Surface defect-engineered silver silicate/ceria p-n heterojunctions with a flower-like structure for boosting visible light photocatalysis with mechanistic insight.

Charge carrier separation of photocatalysts can be accelerated by p-n heterojunctions and surface defect engineering. Here, novel silver silicate/ceria p-n heterojunction photocatalysts with a hierarchical flower-like structure were successfully synthesized through an in situ deposition-precipitation method in which p-type silver silicate (Ag6Si2O7) nanoparticles were evenly decorated on the sheets of n-type ceria (CeO2) nanoflowers prepared via an ice-bath coprecipitation process.
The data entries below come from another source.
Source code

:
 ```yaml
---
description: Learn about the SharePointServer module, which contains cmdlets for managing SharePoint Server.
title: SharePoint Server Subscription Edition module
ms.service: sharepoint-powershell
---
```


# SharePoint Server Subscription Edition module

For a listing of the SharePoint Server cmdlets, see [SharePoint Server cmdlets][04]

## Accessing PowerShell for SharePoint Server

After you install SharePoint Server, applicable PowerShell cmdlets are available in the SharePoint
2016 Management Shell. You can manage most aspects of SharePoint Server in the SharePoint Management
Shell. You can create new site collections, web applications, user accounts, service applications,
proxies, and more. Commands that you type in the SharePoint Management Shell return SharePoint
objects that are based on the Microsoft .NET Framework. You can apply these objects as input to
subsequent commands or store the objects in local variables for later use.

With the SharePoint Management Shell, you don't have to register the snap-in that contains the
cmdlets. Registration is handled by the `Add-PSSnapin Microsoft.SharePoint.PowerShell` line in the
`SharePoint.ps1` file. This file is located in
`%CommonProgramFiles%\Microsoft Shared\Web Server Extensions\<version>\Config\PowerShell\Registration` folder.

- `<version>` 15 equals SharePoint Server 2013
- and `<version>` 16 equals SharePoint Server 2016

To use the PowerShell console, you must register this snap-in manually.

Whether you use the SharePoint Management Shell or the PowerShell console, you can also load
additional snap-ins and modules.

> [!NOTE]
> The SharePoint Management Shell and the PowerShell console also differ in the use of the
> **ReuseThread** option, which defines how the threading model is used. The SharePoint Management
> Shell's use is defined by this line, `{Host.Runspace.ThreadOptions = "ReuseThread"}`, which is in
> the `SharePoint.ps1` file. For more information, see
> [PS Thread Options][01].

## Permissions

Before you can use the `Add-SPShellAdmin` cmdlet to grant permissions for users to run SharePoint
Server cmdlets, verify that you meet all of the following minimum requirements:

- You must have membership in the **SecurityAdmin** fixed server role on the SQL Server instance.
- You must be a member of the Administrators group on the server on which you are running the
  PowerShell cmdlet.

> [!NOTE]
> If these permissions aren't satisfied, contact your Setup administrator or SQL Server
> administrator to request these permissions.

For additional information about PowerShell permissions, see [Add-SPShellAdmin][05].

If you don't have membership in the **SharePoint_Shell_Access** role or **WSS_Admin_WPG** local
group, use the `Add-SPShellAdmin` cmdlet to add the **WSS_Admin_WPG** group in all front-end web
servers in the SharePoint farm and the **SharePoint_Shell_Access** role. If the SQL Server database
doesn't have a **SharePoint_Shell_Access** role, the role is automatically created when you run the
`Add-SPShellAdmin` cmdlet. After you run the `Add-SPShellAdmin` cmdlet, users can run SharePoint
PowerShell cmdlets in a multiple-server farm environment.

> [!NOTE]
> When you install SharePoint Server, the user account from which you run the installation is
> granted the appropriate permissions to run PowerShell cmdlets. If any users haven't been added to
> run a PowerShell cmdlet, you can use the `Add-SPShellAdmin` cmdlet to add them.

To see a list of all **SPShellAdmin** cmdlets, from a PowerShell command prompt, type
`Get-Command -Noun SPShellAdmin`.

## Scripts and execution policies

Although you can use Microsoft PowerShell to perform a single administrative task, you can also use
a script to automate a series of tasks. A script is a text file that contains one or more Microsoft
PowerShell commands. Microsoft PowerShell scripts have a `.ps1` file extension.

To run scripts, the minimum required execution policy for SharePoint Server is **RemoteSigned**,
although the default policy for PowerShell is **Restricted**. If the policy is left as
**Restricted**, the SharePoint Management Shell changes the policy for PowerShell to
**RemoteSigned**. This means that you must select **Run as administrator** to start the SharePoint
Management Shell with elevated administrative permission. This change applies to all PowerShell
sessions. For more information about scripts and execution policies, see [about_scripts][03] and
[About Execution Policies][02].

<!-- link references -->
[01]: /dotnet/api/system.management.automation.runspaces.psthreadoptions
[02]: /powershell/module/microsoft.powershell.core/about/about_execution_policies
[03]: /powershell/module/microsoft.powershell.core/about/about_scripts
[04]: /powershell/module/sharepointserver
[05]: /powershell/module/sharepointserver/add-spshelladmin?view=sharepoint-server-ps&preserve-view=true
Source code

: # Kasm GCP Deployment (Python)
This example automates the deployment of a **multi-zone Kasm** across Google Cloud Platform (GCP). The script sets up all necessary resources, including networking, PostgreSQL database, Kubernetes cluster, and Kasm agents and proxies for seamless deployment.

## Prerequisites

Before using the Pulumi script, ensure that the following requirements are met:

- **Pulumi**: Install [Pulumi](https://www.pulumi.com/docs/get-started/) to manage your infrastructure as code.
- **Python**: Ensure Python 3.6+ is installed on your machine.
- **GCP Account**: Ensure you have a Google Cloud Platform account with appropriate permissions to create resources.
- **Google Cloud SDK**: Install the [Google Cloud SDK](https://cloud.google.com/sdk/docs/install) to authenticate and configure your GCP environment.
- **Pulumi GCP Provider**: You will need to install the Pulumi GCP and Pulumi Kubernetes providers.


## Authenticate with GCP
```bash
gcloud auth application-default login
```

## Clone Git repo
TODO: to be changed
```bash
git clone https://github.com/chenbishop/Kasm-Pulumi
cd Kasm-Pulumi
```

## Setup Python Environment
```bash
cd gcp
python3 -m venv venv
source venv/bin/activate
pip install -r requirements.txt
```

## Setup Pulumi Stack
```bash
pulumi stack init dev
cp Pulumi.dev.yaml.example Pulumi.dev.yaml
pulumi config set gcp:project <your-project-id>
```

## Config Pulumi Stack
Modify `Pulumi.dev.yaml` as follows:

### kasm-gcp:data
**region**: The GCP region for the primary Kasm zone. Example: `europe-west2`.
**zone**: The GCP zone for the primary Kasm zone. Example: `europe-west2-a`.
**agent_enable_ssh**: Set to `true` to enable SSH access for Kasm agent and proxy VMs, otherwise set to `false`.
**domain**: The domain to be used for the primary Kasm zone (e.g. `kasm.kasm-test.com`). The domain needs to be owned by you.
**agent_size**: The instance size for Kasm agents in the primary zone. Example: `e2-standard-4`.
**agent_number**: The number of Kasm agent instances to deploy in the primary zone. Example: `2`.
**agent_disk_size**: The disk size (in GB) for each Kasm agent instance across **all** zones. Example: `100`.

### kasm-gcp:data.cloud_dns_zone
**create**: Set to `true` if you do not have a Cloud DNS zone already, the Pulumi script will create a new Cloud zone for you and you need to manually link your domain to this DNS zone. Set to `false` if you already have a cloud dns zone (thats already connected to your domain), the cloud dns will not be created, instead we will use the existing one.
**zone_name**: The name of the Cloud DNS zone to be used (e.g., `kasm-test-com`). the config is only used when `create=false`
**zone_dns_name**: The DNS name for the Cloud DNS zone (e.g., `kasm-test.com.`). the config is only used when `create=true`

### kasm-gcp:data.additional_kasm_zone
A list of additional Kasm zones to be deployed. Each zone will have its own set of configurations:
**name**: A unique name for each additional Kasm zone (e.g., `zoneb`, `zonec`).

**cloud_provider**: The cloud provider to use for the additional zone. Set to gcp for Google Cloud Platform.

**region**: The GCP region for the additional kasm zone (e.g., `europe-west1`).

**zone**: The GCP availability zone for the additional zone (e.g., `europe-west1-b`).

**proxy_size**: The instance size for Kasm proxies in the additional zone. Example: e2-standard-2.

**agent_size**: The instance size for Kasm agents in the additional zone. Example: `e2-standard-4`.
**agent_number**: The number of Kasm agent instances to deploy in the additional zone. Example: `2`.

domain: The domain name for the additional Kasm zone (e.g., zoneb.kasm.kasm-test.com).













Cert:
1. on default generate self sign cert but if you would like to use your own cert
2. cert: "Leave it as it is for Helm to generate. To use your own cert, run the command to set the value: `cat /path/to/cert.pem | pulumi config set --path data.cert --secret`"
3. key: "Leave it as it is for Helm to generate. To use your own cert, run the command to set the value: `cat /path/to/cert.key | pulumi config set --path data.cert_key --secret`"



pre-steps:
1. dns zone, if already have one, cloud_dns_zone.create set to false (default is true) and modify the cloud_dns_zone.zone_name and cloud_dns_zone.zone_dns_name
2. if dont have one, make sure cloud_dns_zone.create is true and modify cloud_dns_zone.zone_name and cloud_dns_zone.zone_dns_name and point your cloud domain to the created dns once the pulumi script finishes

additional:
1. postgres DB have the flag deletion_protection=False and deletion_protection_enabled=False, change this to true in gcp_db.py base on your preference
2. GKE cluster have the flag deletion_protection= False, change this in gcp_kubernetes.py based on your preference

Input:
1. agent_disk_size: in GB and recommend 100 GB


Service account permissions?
Mott-Schottky plots and morphological studies indicated that p-n heterojunctions were constructed between Ag6Si2O7 and CeO2. This led to the generation of abundant surface defects (Ce3+ ions or oxygen vacancies) in the heterojunctions as confirmed by XPS and Raman. The photocatalytic properties are markedly improved under visible light irradiation and can be regulated by the Ag6Si2O7 content in the composites. The sample with 40 wt% Ag6Si2O7 loading had optimal photocatalytic elimination efficiency for the colorless contaminant tetracycline, the cationic dye rhodamine B, and the anionic dye methyl orange. As evidenced by various characterization techniques, the decoration of Ag6Si2O7 nanoparticles can promote the formation of a surface defect structure, increase visible light harvesting, and improve the separation of charge carriers driven by the internal electric field established between two semiconductors, thus leading to a remarkably enhanced photocatalytic activity. This work offers a reliable strategy for designing efficient p-n heterojunctions for photocatalytic applications in energy and the environment.